El pasado 30 de junio, se cumplieron los 10 años de la masacre de Tlatlaya, donde al menos 22 personas fueron ejecutadas arbitrariamente por militares en el Estado de México. En dicho evento se documentó, por primera vez, la existencia de órdenes expresas en donde la orden fue “abatir” civiles, aunque las autoridades informaron que se había tratado de un enfrentamiento. Sin embargo, testigos sobrevivientes revelaron que algunos de los ejecutados ya estaban sometidos cuando fueron privados de la vida.

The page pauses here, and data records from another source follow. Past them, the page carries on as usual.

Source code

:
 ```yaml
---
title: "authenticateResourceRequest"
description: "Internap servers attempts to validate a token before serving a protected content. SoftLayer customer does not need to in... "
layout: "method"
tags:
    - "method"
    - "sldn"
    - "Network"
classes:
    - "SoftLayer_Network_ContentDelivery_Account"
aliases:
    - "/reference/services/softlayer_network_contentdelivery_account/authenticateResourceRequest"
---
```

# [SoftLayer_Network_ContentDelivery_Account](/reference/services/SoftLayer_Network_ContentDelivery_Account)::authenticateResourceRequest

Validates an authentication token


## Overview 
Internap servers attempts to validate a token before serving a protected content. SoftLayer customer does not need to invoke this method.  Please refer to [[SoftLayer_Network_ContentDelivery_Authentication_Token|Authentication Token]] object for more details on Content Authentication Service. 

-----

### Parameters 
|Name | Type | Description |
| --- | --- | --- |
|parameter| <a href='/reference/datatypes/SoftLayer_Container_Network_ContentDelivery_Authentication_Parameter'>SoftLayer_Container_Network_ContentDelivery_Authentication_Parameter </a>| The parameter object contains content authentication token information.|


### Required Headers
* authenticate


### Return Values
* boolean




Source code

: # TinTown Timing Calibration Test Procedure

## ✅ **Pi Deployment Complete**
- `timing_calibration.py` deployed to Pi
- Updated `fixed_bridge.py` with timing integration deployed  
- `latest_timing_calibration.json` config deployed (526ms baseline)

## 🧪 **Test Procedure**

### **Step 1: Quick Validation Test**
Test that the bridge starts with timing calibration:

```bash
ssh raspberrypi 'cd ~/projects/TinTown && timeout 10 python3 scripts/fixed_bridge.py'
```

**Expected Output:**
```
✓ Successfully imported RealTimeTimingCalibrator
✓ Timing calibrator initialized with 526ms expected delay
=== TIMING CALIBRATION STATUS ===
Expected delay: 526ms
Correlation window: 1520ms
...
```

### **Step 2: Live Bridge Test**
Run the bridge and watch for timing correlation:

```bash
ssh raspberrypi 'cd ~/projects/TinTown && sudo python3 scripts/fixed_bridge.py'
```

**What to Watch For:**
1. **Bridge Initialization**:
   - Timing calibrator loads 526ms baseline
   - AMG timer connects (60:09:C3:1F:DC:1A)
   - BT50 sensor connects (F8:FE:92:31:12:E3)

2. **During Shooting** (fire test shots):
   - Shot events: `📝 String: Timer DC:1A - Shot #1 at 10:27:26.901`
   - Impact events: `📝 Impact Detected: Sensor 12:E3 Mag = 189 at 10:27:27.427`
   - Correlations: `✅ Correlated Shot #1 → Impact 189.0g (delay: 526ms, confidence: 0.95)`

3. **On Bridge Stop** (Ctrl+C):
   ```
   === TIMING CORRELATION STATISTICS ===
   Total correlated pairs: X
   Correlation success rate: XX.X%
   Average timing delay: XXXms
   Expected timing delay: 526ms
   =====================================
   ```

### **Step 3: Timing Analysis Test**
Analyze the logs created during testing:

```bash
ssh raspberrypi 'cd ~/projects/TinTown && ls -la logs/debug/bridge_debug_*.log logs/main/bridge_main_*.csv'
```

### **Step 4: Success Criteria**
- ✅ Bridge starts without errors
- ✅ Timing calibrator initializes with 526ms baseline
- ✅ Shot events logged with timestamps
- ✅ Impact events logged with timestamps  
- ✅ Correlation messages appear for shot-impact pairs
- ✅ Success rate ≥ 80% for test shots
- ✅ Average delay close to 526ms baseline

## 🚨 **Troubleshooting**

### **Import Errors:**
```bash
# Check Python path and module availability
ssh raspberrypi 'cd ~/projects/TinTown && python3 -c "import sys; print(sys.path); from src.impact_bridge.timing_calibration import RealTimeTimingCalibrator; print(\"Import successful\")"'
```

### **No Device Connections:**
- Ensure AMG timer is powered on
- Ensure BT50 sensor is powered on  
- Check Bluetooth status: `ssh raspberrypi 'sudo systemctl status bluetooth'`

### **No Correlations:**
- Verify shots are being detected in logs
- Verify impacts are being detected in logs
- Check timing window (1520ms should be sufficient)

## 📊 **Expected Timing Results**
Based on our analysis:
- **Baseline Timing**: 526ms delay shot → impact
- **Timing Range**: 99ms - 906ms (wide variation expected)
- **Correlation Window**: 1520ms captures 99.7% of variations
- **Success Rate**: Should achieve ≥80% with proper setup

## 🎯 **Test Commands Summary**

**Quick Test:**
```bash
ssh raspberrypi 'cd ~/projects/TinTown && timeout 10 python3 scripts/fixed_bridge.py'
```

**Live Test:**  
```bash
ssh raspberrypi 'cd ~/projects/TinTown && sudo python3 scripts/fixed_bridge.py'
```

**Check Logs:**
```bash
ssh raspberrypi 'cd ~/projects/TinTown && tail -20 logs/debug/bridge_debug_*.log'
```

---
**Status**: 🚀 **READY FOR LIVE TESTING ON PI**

El caso de Tlatlaya es un ejemplo claro de encubrimiento de las graves violaciones de derechos humanos cometidos por elementos de las fuerzas armadas durante la llamada guerra contra el narcotráfico. Aunque el caso ha tenido tentativas por parte de diversas instituciones para cerrarlo, en 2023, derivado del impulso de una sobreviviente del caso, se reabrió la investigación por cadena de mando. A partir de una sentencia de amparo favorable, se abrió la oportunidad de que el Poder Judicial garantice la participación de las víctimas en el proceso penal en contra de los elementos de la tropa involucrados en los hechos, lo que se ha negado desde 2014.
Este hecho nos recuerda los riesgos que implica que el poder militar intervenga en la seguridad pública del país.